La SAS Maisons Eden fait valoir qu'à hauteur de cour, le syndicat des copropriétaires fonde sa demande sur la théorie des désordres intermédiaires ; que cette demande relèverait de la responsabilité de droit commun pour faute prouvée, exclusive d'une obligation de résultat ; que l'appelant ne démontre toutefois pas quelle faute aurait été commise en lien avec les désordres affectant les façades, susceptible d'engager sa responsabilité ; qu'elle est intervenue en qualité de maître de l'ouvrage de sorte que sa responsabilité ne saurait être recherchée sur un fondement contractuel.

Elle ajoute que sa responsabilité ne saurait être recherchée sur le fondement de l'article 1142 du code civil au motif qu'elle devrait assumer la faute commise par la SARL Abazi décor ; qu'elle n'est en effet pas liée à cette société par un lien de préposition ; qu'à aucun moment, elle n'a pris part activement à l'opération de construction, alors qu'elle a signé avec la SARL Arpen un contrat de maîtrise d'oeuvre ; que la demande ne saurait davantage prospérer sur le fondement de l'article 1831-1 du code civil.

A titre subsidiaire, la SAS Maisons Eden réitère son appel en garantie à l'encontre de la SARL Arpen, à laquelle elle a confié une mission de maîtrise d'oeuvre complète, comportant la direction et la comptabilité des travaux, ainsi que le pilotage des entreprises ; que les non-conformités relevées à l'encontre de la SARL Abazi décor engagent la responsabilité de l'entrepreneur ainsi que celle du maître d'oeuvre ; qu'elle est dès lors bien fondée à solliciter la garantie de la SA Axa France Iard en sa qualité d'assureur de la SARL Abazi décor.

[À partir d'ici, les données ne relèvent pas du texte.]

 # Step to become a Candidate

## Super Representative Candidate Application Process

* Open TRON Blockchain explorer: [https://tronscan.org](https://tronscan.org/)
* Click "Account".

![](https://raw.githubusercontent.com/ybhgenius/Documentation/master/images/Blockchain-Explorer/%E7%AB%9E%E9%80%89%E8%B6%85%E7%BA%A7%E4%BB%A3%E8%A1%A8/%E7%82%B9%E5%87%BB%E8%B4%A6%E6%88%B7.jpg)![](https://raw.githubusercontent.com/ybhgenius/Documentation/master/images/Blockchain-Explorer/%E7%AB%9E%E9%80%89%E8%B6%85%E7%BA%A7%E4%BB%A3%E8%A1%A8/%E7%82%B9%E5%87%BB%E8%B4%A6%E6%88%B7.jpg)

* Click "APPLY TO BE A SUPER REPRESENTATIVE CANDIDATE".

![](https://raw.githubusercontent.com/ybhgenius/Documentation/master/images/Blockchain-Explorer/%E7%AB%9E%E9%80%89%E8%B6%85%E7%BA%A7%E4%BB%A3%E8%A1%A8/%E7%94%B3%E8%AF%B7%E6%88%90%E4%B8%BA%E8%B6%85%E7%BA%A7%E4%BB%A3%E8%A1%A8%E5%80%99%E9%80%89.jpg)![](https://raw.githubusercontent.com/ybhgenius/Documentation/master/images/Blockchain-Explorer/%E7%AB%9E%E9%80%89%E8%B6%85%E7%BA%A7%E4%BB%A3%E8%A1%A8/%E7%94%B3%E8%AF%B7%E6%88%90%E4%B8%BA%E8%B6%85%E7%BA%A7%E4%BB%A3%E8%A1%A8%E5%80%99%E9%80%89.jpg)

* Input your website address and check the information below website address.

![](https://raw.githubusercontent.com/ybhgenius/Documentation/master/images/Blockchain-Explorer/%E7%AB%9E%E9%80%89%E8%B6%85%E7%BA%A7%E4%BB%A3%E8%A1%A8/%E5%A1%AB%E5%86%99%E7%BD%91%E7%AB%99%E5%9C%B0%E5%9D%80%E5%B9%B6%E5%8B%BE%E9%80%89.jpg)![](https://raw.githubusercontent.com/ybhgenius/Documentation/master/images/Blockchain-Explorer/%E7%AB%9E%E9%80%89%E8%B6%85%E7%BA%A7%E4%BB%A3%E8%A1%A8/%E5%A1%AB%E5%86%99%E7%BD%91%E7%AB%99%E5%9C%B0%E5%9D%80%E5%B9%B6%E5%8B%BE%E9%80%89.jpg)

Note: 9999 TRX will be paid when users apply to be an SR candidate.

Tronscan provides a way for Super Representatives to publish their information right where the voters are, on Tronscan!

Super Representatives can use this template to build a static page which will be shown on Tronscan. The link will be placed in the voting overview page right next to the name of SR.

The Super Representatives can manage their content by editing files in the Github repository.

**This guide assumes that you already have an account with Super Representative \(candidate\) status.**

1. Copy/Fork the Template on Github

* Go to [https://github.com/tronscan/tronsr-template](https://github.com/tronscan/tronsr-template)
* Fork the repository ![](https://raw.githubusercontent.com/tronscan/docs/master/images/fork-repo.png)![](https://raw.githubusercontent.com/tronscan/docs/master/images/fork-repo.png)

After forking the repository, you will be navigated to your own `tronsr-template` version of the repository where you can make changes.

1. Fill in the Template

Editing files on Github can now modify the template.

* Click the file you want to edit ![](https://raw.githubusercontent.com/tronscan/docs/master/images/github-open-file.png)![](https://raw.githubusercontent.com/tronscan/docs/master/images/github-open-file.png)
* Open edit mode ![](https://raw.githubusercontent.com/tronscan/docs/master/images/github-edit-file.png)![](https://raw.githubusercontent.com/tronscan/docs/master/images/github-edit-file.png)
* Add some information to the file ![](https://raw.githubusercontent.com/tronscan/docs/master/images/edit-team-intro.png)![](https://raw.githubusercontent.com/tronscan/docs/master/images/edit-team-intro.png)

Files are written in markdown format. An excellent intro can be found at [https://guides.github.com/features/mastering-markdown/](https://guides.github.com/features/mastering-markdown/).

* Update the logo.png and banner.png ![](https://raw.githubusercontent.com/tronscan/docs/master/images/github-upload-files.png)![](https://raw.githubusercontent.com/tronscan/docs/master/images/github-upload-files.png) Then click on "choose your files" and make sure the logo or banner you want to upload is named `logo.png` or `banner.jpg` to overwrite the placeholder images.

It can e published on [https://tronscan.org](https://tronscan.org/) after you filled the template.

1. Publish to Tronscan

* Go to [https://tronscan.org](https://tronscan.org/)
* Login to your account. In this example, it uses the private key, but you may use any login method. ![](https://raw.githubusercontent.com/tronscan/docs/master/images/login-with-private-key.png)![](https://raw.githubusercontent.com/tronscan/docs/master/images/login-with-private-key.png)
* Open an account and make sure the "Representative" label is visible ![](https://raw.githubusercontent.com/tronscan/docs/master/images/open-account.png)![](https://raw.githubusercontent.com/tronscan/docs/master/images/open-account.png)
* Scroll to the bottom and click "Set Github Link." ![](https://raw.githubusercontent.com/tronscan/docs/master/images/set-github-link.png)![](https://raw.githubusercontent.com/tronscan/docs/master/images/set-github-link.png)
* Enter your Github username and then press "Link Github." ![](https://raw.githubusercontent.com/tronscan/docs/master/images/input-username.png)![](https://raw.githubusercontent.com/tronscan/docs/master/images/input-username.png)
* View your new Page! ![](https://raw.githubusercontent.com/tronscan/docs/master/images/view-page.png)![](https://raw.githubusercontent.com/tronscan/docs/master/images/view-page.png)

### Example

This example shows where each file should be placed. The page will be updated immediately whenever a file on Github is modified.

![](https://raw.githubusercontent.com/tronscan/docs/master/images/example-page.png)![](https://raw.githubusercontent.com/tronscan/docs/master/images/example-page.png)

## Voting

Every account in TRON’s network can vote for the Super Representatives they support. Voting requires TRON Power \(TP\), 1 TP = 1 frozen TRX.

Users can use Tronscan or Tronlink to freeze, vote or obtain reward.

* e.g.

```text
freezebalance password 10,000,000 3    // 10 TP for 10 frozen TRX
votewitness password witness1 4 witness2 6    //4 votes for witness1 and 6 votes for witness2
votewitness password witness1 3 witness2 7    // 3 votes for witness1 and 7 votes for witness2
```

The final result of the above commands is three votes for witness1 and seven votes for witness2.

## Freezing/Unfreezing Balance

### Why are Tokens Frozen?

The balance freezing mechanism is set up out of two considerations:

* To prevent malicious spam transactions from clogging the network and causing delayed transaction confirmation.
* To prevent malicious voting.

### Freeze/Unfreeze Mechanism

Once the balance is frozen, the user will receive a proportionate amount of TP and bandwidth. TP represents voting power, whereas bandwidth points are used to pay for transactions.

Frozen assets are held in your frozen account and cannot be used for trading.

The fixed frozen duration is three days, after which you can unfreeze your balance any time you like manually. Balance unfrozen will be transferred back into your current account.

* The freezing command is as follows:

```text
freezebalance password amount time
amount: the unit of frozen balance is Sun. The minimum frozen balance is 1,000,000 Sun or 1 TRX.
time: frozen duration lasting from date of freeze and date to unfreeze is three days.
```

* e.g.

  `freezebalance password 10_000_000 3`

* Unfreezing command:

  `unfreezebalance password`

* Aux termes de ses dernières conclusions transmises le 19 mai 2025, la SARL Arpen demande à la cour de :

- déclarer l'appel principal mal fondé et débouter l'appelant de son appel à son encontre,

- déclarer recevable et bien fondé l'appel incident et l'appel provoqué qu'elle a formés,

- infirmer le jugement du 14 novembre 2023, en ce qu'il :

- l'a condamnée solidairement à payer 27 396,05 euros et 5 000 euros,

- a ordonné un partage de responsabilité retenant à sa charge une quote-part de 20% des sommes allouées au syndicat des copropriétaires au titre d'un préjudice matériel, d'un préjudice de jouissance et généralement dans le partage de responsabilité au titre des désordres affectant les terrasses supérieures des immeubles A et B,

- l'a condamnée à garantir les sociétés [I], Axa France Iard et QBE Europe,

- l'a condamnée solidairement avec une quote part de 20% de la charge de l'article 700 du code de procédure civile,

- rejeté toutes ses autres demandes,

Statuant à nouveau,

- sur appel incident, débouter le syndicat des copropriétaires de toutes ses demandes à son encontre,

- subsidiairement sur appel incident et provoqué, si la cour devait entrer en voie de condamnation à son encontre, condamner in solidum la SAS [H] et associés, représentée par Me [H] en sa qualité de liquidateur de la société [I], son assureur Axa, la société QBE Europe et Axa en sa qualité d'assureur de la SARL Abazi décor à la garantir de toutes condamnations en principal, intérêts, frais et dépens,

- fixer sa créance dans le cadre de la liquidation de la société [I],

- condamner le syndicat des copropriétaires à lui payer une indemnité de 5 000 euros au titre de l'article 700 du code de procédure civile,

En tout état de cause, condamner in solidum la SAS [H] et associés représentée par Me [H] en sa qualité de liquidateur de la société [I], son assureur Axa, la société QBE Europe et Axa en sa qualité d'assureur de la SARL Abazi décor à lui payer la somme de 5 000 euros en application de l'article 700 du code de procédure civile.

La SARL Arpen relève qu'il est contraire à une bonne administration de la justice de maintenir un appel à l'encontre de la société de maîtrise d'oeuvre alors que l'appelant s'est désisté de l'appel interjeté à l'encontre de la société [I], à l'origine des désordres constatés, et de son assureur la SA Axa France Iard puis de la société Aviva Assurances, nonobstant le changement de fondement juridique.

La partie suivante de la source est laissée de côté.